Avec son tempo rapide, son atmosphère intense, prenante, son refrain irrésistible dopé par un énorme son de batterie, « Brush away » se révèle un bijou de maîtrise.

Mais après cette entrée en matière offensive, le groupe ralentit la cadence, et brouille les pistes en proposant « Sludge factory » , interminable morceau décalé à la structure déroutante.

« Heaven beside you » marque un joli retour à la ballade acoustique soignée, exercice dans lequel le gang de Seattle n’a de leçon à recevoir de personne.

Véritable plongée dans les profondeurs abyssales d’un esprit humain en souffrance, « Head creeps » torturé et lancinant comme une fièvre malariene, est l’un des titres les plus forts du disque.
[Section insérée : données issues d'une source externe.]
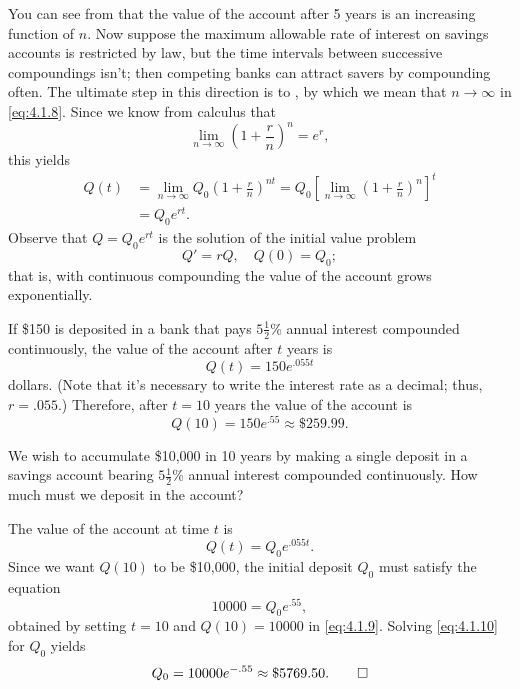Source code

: You can see from  that the value of the account after 5
years is an increasing function of $n$. Now suppose  the maximum
allowable rate of interest on savings accounts is restricted by law,
but the time intervals between successive compoundings isn't; then
competing banks can attract savers by compounding often. The ultimate
step in this direction is to , by which we
mean that $n\to\infty$ in \eqref{eq:4.1.8}. Since we know from calculus
that
\[
\lim_{n\to\infty} \left(1+\frac{r}{n}\right)^n=e^r,
\]
 this yields
\begin{align*}
Q(t) & =\lim_{n\to\infty} Q_0\left(1+\frac{r}{n}\right)^{nt}
=Q_0 \left[\lim_{n\to\infty} \left(1+\frac{r}{n}\right)^n\right]^t \\
&=Q_0e^{rt}.
\end{align*}
Observe that $Q=Q_0e^{rt}$ is the solution of the initial value problem
\[
Q'=rQ, \quad Q(0)=Q_0;
\]
 that is, with continuous compounding the value of the account
grows exponentially.

\begin{example}\label{example:4.1.2}
If \$150 is deposited in a bank that pays
$5\frac{1}{2}$\% annual
interest compounded continuously, the value of the account after
$t$ years is
\[
Q(t)=150e^{.055t}
\]
dollars. (Note that it's necessary to write the interest rate as a
decimal;   thus, $r=.055$.) Therefore, after $t=10$ years the value
of the account is
\[
Q(10)=150e^{.55} \approx \$259.99.
\]
\end{example}

\begin{example}\label{example:4.1.3}
We wish to accumulate \$10,000 in 10 years by making a single deposit
in a savings account bearing $5\frac{1}{2}$\% annual interest
compounded continuously. How much must we deposit in the account?
\end{example}

\begin{solution}
The value of the account at time $t$ is
\begin{equation} \label{eq:4.1.9}
Q(t)=Q_0e^{.055t}.
\end{equation}
Since we want $Q(10)$ to be \$10,000, the initial deposit $Q_0$ must
satisfy the equation
\begin{equation} \label{eq:4.1.10}
10000=Q_0e^{.55},
\end{equation}
 obtained by setting $t=10$ and $Q(10)=10000$ in
\eqref{eq:4.1.9}.  Solving \eqref{eq:4.1.10} for $Q_0$ yields
\[
Q_0=10000e^{-.55} \approx \$5769.50.\qedhere
\]
\end{solution}


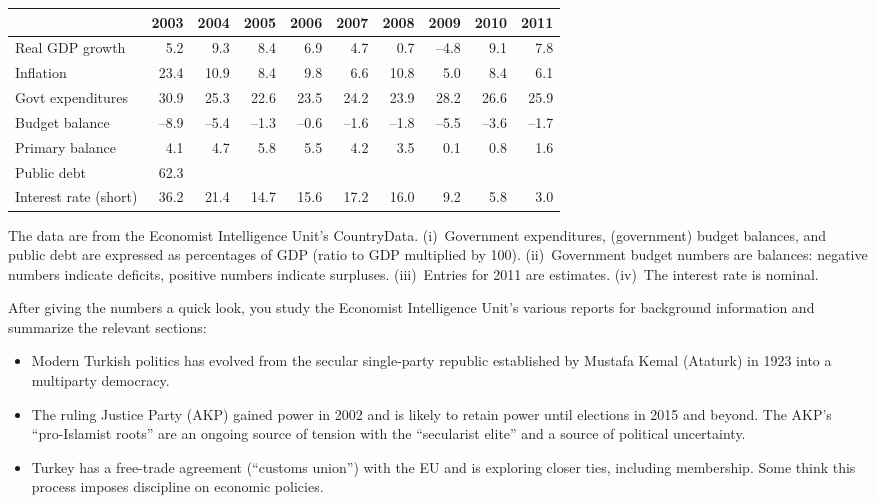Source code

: \documentclass[12pt]{exam}
\begin{document}
\begin{questions}
\begin{center}
{\small
\begin{tabular}{lrrrrrrrrr}
\toprule
         & 2003 &  2004  &  2005  &  2006   & 2007  & 2008 &  2009  &  2010 & 2011 \\%
\midrule
Real GDP growth  & 5.2 & 9.3 & 8.4 & 6.9 & 4.7 & 0.7 & --4.8 & 9.1 & 7.8 \\
Inflation        &23.4 &10.9 & 8.4 & 9.8 & 6.6 & 10.8& 5.0 & 8.4 & 6.1 \\
Govt expenditures&30.9 & 25.3 & 22.6 & 23.5 & 24.2 & 23.9 & 28.2 & 26.6 & 25.9 \\
Budget balance   &--8.9&--5.4 &--1.3 &--0.6 &--1.6 &--1.8 &--5.5 &--3.6 &--1.7 \\
Primary balance  & 4.1 & 4.7 & 5.8 & 5.5 & 4.2 & 3.5 & 0.1 & 0.8 & 1.6 \\
Public debt      & 62.3 \\ %
Interest rate (short) & 36.2 & 21.4 & 14.7 & 15.6 & 17.2 & 16.0 & 9.2 & 5.8 & 3.0 \\
\bottomrule
\end{tabular}
}
\end{center}
The data are from the Economist Intelligence Unit's CountryData.
(i)~Government expenditures, (government) budget balances,
and public debt are expressed as
percentages of GDP (ratio to GDP multiplied by 100).
(ii)~Government budget numbers are balances:
negative numbers indicate deficits,
positive numbers indicate surpluses.
(iii)~Entries for 2011 are estimates.
(iv)~The interest rate is nominal.  

After giving the numbers a quick look,
you study the Economist Intelligence Unit's
various reports for background information and summarize the relevant sections:
%
\begin{itemize}
\item Modern Turkish politics has evolved from the secular
single-party republic established by Mustafa Kemal (Ataturk) in 1923 into
a multiparty democracy.

\item The ruling Justice Party (AKP) gained power in 2002
and is likely to retain power until elections in 2015 and beyond.
    The AKP's ``pro-Islamist roots'' are an ongoing source of tension
    with the ``secularist elite'' and a source of
    political uncertainty.

\item Turkey has a free-trade agreement (``customs union'')
with the EU and is exploring closer ties, including membership.
Some think this process imposes discipline on economic policies.
\end{itemize}


\end{questions}
\end{document}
Le tube de l’album, « Again » est une merveille, construite autour d’un riff cyclique rapide tournoyant inlassablement et de refrains d’une ampleur colossale montant comme des lames de fonds pour envahir l’espace de manière absolue.

Retour à l’introspection, au spleen maladif, incurable entrecoupé de brefs et lumineuses accalmies ensoleillées sur « Shame in you ».

La fin de l’album peut être considérée comme une lente agonie, ou Alice in Chains tout en descendant les marches vers son tombeau, développe des atmosphères sombres, maladives, étouffantes au cours de longs morceaux déroutants, complexes, que ce soit sur « God am » , « So close » ou le très plombant « Nothin’ song ».

Deux splendeurs viennent pourtant conclure le processus d’auto destruction.

La première est « Frogs » , long et déchirant périple intérieur vers un océan de renoncement à la beauté glacée.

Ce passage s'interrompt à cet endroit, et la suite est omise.